With the conclusion of the 2012 London Olympics, the global sporting community – between August 29 and September 9 – will once again focus their attention upon the city for the 2012 Summer Paralympics. Having had an outstanding showing in Beijing four years ago, the Singapore Disability Sports Council (SDSC) would be sending a strong delegation of athletes to the event, in a bid to repeat that unprecedented performance. However, while steps have been taken to improve the status quo, I am of the opinion that the Singapore National Paralympic Council (SNPC), along with relevant stakeholders, can do significantly more to raise the profile of Singapore’s paralympians.

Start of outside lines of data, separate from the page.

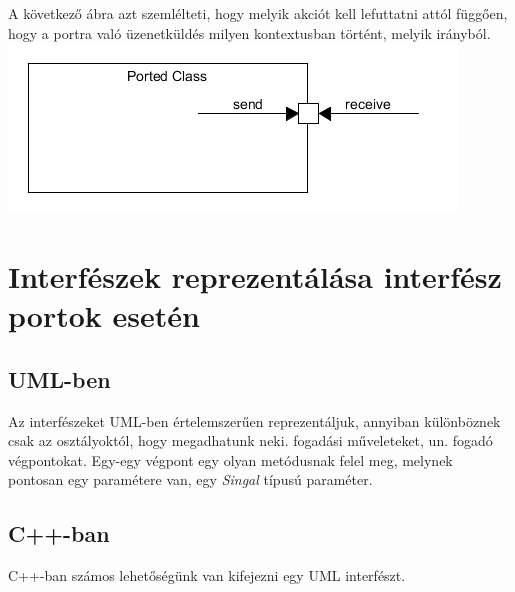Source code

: \documentclass[a4paper,12pt]{report}
\begin{document}
A következő ábra azt szemlélteti, hogy melyik akciót kell lefuttatni attól függően, hogy a portra való üzenetküldés milyen kontextusban történt, melyik irányból. \\

\includegraphics[scale=0.8]{send_rec.png}

\section{Interfészek reprezentálása interfész portok esetén} \label{inf}
\subsection{UML-ben}
Az interfészeket UML-ben értelemszerűen reprezentáljuk, annyiban különböznek csak az osztályoktól, hogy megadhatunk neki. fogadási műveleteket, un. fogadó végpontokat. Egy-egy végpont egy olyan metódusnak felel meg, melynek pontosan egy paramétere van, egy \textit{Singal} típusú paraméter. 

\subsection{C++-ban}
C++-ban számos lehetőségünk van kifejezni egy UML interfészt.
\end{document}
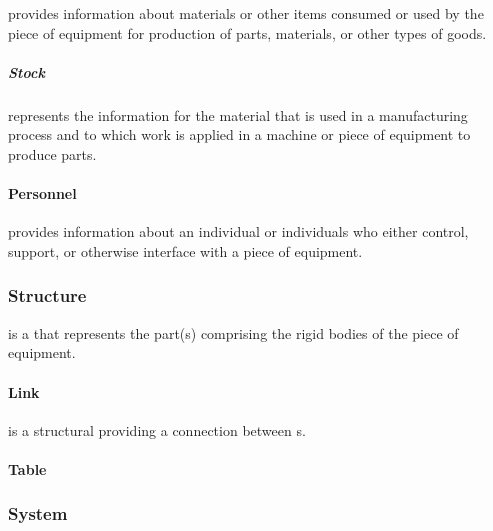  provides information about materials or other items consumed or used by the piece of equipment for production of parts, materials, or other types of goods.



\subparagraph{Stock}\mbox{}
\label{sec:Stock}


 represents the information for the material that is used in a manufacturing process and to which work is applied in a machine or piece of equipment to produce parts.



\paragraph{Personnel}\mbox{}
\label{sec:Personnel}


 provides information about an individual or individuals who either control, support, or otherwise interface with a piece of equipment.




\subsubsection{Structure}
\label{sec:Structure}



 is a  that represents the part(s) comprising the rigid bodies of the piece of equipment.



\paragraph{Link}\mbox{}
\label{sec:Link}


 is a structural  providing a connection between s.



\paragraph{Table}\mbox{}
\label{sec:Table}






\subsubsection{System}
\label{sec:System}



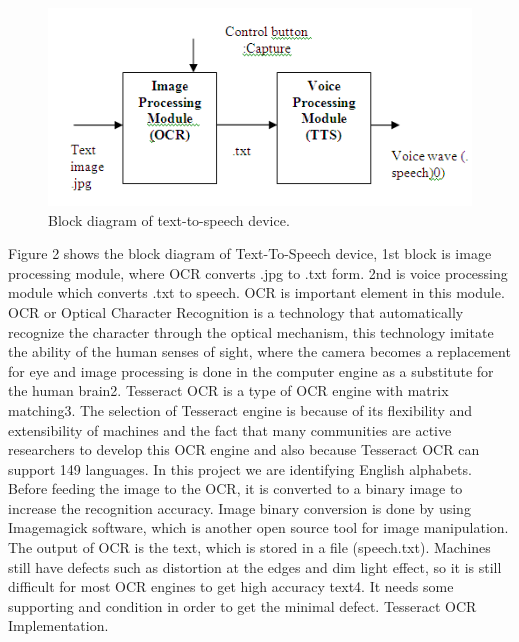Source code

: \documentclass[a4paper]{article}
\begin{document}
\vspace{5mm}
\begin{figure}[h]
    \centering
    \includegraphics[scale = 1]{img2.png}
    \caption{Block diagram of text-to-speech device.}
    \label{fig:enter-label}
\end{figure}
\vspace{5mm}

\small
Figure 2 shows the block diagram of Text-To-Speech device, 1st block is image processing module, where OCR converts .jpg to .txt form. 2nd is voice processing module which converts .txt to speech. OCR is important element in this module. OCR or Optical Character Recognition is a technology that automatically recognize the character through the optical mechanism, this technology imitate the ability of the human senses of sight, where the camera becomes a replacement for eye and image processing is done in the computer engine as a substitute for the human brain2. Tesseract OCR is a type of OCR engine with matrix matching3. The selection of Tesseract engine is because of its flexibility and extensibility of machines and the fact that many communities are active researchers to develop this OCR engine and also because Tesseract OCR can support 149 languages. In this project we are identifying English alphabets. Before feeding the image to the OCR, it is converted to a binary image to increase the recognition accuracy. Image binary conversion is done by using Imagemagick software, which is another open source tool for image manipulation. The output of OCR is the text, which is stored in a file (speech.txt). Machines still have defects such as distortion at the edges and dim light effect, so it is still difficult for most OCR engines to get high accuracy text4. It needs some supporting and condition in order to get the minimal defect. Tesseract OCR Implementation.

\end{document}
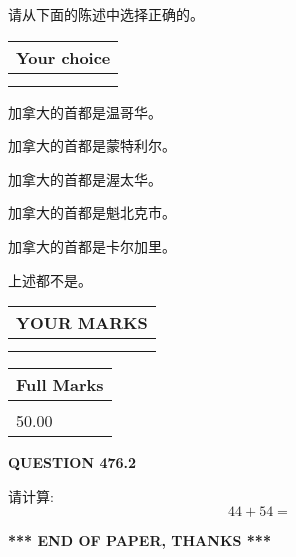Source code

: \documentclass{ctexart}
\begin{document}
  
请从下面的陈述中选择正确的。
  
  
\noindent\hspace{3.0in} \begin{tabular}{|l|}
\hline
Your choice \\
\hline
 \\ 
 \\ 
\hline
\end{tabular}
  
  
 
 
加拿大的首都是温哥华。
 
 
加拿大的首都是蒙特利尔。
 
 
加拿大的首都是渥太华。
 
 
加拿大的首都是魁北克市。
 
 
加拿大的首都是卡尔加里。
 
 
 上述都不是。
 
 
  
\vspace{0.2in}
  
\noindent\begin{tabular}{|l|}
\hline
 YOUR MARKS  \\
\hline
 \\ 
 \\ 
\hline
\end{tabular}
\hspace{0.05in} \begin{tabular}{|l|}
\hline
 Full Marks  \\
\hline
 \\ 
50.00 \\
\hline
\end{tabular}
{\textbf{\Large{QUESTION
476.2 
}}}
  
  
 
请计算:
\begin{equation}
44 +  %
54 = \nonumber
\end{equation}
 

 

 
   
   
 \vspace{0.2in}
 
   
   
   
   
\vspace{1.0in} 
{\textbf{\large{ *** END OF PAPER, THANKS *** }}} 
   
\end{document}
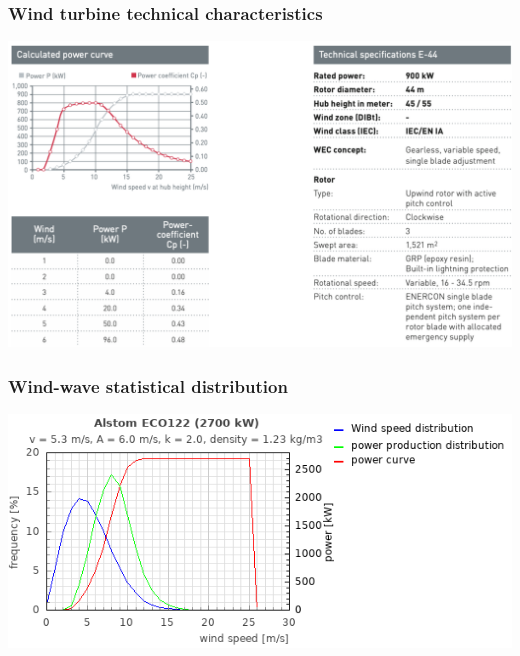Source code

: \documentclass{article}
\begin{document}
\subsubsection{Wind turbine technical characteristics}
\begin{center}
    \includegraphics[width=\textwidth]{media/tech_char.png}
\end{center}

\subsubsection{Wind-wave statistical distribution}
\begin{center}
    \includegraphics[width=\textwidth]{media/c_powercalc.inc.png}
\end{center}


\end{document}

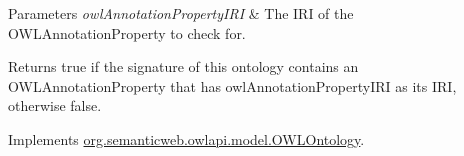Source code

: \begin{DoxyParams}{Parameters}
{\em owl\-Annotation\-Property\-I\-R\-I} & The I\-R\-I of the O\-W\-L\-Annotation\-Property to check for. \\
\hline
\end{DoxyParams}
\begin{DoxyReturn}{Returns}
{\ttfamily true} if the signature of this ontology contains an O\-W\-L\-Annotation\-Property that has {\ttfamily owl\-Annotation\-Property\-I\-R\-I} as its I\-R\-I, otherwise {\ttfamily false}. 
\end{DoxyReturn}


Implements \hyperlink{interfaceorg_1_1semanticweb_1_1owlapi_1_1model_1_1_o_w_l_ontology_a4c9310943a436bd6b39e9d0e98a9bc9e}{org.\-semanticweb.\-owlapi.\-model.\-O\-W\-L\-Ontology}.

While I concur that more can be done to reconcile the disparity of the cash awards handed out to athletes, disabled or not, I think it is equally – if not more – important to raise public recognition and awareness of their accomplishments. Every four years when the Paralympics comes around, responses by the administration towards criticisms – from the lack of coverage to the value of the Athlete’s Achievement Award (AAA) vis-à-vis their sporting counterparts – feel like woeful knee-jerks. As a start, collective cognisance and appreciation within national communities would render it more plausible to gain traction for greater financial and manpower support for the paralympic movement in Singapore.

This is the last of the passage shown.